**Exercise directions:** Below are some records. Pull every line that contains the word "cdot".

[Opening Data shown section]

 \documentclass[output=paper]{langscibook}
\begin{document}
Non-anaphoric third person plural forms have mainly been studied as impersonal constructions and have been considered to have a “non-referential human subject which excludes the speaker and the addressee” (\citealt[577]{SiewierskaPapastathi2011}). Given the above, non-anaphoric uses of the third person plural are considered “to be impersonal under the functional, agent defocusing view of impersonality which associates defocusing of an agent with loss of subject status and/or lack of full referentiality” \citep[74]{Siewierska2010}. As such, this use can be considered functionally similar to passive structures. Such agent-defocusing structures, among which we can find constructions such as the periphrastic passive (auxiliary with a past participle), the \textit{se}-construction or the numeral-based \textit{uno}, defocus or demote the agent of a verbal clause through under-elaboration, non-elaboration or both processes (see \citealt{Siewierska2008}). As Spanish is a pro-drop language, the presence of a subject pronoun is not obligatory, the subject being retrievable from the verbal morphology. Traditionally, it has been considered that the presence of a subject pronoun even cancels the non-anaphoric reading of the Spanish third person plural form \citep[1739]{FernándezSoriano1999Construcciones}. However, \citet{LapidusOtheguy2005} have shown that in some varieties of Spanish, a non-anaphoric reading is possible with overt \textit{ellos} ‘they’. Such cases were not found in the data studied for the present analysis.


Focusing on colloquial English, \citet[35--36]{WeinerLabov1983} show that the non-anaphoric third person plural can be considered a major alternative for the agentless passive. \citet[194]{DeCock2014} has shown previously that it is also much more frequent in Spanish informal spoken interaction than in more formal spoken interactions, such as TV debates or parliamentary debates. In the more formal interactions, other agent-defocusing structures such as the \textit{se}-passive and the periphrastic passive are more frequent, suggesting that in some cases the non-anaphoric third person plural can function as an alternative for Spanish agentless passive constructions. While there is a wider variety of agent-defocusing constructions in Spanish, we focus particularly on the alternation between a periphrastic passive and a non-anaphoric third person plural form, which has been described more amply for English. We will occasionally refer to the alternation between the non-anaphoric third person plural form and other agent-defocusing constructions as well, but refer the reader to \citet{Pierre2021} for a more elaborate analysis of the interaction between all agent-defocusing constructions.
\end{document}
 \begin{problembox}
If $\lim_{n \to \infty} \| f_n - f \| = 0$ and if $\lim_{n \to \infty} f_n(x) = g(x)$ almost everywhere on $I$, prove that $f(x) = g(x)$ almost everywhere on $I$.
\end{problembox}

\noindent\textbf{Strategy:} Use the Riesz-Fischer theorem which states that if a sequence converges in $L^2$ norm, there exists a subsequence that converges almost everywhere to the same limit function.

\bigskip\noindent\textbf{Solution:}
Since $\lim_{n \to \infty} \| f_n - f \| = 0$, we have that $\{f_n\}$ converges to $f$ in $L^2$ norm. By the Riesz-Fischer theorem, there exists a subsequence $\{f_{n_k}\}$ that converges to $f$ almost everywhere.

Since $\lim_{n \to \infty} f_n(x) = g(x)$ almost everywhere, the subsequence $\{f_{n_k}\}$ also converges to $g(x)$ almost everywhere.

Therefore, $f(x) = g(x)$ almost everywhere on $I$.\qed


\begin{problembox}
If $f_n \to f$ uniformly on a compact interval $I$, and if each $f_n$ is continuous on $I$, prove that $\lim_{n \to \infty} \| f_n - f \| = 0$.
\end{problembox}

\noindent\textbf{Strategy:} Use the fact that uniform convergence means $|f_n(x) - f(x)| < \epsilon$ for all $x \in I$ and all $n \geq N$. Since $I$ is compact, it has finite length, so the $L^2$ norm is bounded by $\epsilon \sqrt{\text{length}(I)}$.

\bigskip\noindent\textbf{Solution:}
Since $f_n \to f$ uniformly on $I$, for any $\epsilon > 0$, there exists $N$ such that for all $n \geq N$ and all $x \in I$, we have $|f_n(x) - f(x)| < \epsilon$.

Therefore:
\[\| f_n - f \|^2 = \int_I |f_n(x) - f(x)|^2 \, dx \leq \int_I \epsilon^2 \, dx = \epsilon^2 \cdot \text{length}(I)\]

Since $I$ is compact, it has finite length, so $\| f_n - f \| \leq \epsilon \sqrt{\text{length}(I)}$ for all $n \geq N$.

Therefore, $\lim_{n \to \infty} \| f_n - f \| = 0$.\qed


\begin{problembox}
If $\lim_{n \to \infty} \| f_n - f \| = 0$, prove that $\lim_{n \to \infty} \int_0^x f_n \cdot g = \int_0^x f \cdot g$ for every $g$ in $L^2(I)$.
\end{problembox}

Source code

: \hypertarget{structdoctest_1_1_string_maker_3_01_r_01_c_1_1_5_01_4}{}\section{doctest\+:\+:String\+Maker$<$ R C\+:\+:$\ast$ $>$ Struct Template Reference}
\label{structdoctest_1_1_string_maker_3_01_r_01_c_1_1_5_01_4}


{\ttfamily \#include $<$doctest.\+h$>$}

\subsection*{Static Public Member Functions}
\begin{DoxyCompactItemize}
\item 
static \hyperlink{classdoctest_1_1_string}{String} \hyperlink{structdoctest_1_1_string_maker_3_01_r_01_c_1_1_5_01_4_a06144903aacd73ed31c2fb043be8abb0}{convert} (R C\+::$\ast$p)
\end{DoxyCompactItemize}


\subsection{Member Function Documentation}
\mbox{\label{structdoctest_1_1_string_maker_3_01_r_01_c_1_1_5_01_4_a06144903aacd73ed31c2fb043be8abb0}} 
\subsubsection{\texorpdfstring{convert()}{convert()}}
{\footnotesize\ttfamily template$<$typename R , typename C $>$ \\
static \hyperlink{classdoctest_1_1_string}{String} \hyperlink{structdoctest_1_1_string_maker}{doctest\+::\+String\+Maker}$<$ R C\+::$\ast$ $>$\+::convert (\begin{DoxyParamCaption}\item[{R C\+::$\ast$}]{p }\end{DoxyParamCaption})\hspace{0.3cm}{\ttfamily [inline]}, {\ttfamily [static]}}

[Closing Data shown section]

**Answer section:**
\[\| f_n - f \|^2 = \int_I |f_n(x) - f(x)|^2 \, dx \leq \int_I \epsilon^2 \, dx = \epsilon^2 \cdot \text{length}(I)\]
If $\lim_{n \to \infty} \| f_n - f \| = 0$, prove that $\lim_{n \to \infty} \int_0^x f_n \cdot g = \int_0^x f \cdot g$ for every $g$ in $L^2(I)$.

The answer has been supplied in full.